The period of reflection - to take place during a service at St Paul’s Cathedral attended by the Duke of York - will be observed across the capital’s public transport network.

Announcements will be halted and bus drivers asked to bring vehicles to a stop if they can do so safely, a decade after bombs ripped through three rush-hour Underground trains and a bus.

Transport for London said Tube services would run as normal but passengers would be asked to observe the silence and platform and other announcements would be halted for the duration.

Wreaths will be laid beforehand at the permanent Hyde Park memorial to the outrage, where a second service will take place later, featuring music, a series of readings and the laying of flowers.
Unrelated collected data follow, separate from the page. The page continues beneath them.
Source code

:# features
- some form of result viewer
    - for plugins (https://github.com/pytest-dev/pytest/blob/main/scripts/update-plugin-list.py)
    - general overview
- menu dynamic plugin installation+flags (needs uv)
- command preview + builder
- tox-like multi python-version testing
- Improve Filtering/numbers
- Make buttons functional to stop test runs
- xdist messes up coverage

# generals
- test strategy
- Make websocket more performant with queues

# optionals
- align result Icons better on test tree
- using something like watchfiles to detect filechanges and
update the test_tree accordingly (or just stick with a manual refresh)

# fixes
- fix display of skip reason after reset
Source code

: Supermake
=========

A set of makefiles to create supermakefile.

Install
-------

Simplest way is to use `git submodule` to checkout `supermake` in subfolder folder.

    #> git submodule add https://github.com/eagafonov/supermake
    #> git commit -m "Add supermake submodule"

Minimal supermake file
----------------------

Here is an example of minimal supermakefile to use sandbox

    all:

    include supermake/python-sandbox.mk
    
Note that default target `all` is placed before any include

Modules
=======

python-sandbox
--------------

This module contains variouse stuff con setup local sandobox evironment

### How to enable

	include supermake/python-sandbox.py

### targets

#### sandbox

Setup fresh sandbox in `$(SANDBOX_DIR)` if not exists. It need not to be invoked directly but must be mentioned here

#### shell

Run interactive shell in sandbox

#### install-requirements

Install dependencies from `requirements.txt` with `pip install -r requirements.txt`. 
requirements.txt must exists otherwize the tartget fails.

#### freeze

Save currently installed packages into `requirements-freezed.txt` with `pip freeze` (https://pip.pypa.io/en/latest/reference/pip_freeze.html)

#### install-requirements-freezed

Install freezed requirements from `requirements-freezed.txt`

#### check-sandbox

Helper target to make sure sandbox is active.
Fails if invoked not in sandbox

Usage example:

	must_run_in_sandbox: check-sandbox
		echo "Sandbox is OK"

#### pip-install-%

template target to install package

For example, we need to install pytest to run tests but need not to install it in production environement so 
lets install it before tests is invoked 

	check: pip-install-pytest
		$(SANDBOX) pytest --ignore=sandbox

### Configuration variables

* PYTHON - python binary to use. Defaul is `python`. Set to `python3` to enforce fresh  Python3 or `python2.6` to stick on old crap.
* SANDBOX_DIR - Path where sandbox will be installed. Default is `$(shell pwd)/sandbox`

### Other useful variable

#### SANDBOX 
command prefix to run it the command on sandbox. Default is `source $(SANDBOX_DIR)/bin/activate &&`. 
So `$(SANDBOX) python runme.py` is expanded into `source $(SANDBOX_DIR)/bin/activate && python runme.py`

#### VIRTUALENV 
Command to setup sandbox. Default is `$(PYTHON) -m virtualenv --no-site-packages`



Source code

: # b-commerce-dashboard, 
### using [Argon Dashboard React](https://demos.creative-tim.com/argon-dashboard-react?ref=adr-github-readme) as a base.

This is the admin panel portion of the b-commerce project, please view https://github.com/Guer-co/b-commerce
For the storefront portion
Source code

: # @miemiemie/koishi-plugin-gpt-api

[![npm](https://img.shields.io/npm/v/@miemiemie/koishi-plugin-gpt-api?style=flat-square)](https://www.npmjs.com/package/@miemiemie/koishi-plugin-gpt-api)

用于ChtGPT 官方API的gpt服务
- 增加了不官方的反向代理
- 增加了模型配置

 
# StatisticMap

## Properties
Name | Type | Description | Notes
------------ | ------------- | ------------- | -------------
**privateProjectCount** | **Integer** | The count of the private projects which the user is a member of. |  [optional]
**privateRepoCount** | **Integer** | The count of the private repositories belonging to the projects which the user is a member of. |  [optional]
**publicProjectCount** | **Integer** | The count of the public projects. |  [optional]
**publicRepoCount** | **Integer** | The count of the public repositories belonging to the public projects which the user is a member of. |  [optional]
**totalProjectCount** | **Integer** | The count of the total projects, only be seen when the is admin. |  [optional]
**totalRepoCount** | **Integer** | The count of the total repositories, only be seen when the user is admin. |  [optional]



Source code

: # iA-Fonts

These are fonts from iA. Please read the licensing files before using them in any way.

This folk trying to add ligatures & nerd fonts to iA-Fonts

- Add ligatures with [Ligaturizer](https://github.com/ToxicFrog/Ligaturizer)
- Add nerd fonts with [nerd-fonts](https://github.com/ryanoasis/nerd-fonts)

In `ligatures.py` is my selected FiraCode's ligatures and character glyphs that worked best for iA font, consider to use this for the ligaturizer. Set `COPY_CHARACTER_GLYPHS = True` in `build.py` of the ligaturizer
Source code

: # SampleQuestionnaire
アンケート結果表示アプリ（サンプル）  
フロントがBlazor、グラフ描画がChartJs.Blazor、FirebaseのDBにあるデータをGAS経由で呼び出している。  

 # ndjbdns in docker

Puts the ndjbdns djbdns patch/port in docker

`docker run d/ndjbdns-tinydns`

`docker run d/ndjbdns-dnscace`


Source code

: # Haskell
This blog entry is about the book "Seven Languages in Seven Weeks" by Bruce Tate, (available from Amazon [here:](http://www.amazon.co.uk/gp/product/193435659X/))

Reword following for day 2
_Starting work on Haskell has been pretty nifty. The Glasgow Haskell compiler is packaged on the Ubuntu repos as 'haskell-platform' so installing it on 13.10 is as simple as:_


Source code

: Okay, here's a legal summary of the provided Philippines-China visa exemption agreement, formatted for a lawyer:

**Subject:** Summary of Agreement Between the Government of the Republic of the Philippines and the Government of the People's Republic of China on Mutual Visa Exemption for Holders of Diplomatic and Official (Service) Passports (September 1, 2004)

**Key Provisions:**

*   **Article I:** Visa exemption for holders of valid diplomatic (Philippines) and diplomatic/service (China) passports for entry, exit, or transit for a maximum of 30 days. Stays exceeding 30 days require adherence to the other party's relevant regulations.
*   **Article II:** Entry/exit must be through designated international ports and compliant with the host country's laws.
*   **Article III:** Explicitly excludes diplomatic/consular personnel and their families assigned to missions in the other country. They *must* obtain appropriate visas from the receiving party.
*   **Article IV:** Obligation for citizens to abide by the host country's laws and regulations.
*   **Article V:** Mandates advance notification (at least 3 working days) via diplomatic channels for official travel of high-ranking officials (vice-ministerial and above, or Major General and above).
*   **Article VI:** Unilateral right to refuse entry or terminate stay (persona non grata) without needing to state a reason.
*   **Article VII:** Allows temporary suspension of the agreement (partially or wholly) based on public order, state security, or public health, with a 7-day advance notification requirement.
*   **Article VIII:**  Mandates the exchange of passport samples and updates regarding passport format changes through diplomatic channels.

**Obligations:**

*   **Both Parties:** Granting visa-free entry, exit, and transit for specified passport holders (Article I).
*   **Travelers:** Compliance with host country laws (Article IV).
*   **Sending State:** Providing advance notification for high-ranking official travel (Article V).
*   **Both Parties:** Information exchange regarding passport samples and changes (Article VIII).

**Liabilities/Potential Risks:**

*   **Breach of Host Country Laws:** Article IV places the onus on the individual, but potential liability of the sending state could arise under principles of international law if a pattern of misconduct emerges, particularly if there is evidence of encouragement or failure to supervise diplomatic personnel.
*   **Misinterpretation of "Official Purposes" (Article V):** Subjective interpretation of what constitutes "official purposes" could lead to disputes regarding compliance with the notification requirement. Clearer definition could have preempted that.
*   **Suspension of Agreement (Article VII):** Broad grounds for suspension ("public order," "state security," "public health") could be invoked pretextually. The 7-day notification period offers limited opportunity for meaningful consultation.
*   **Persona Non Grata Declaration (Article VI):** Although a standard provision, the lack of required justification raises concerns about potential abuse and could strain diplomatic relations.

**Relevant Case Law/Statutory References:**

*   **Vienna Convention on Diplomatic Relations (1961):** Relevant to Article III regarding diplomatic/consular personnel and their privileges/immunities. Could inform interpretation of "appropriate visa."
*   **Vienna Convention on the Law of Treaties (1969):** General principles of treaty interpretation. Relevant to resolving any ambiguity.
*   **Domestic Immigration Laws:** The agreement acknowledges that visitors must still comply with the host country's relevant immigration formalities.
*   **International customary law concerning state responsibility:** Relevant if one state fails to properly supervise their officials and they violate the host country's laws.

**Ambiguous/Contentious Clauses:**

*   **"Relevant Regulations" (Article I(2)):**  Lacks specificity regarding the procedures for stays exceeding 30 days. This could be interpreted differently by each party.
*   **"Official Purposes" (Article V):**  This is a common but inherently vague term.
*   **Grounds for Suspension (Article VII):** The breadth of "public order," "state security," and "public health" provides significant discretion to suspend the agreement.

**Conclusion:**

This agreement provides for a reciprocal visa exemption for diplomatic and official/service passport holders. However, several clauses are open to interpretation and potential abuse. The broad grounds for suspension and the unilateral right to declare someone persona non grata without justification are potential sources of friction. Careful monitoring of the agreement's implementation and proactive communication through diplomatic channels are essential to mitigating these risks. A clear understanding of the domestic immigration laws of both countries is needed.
The memorial - comprised of 52 stainless steel pillars to represent each of the victims - was vandalised shortly before last year’s anniversary.

July 7 2005 had dawned with London still elated from learning the previous day that it had won the 2012 Olympics, but the euphoria was short-lived.

Suicide bombers Mohammed Sidique Khan, 30, Shehzad Tanweer, 22, Hasib Hussain, 18, and Jermaine Lindsay, 19, met at Luton station that morning.

They took a train to King’s Cross in London, then hugged and separated to carry out their deadly missions.

Within three minutes of the first train setting off at 8.50am, Tanweer detonated his bomb at Aldgate, Khan set his device off at Edgware Road and Lindsay blew himself up between King’s Cross and Russell Square.

Hussain detonated his device on board the number 30 bus at Tavistock Square at 9.47am.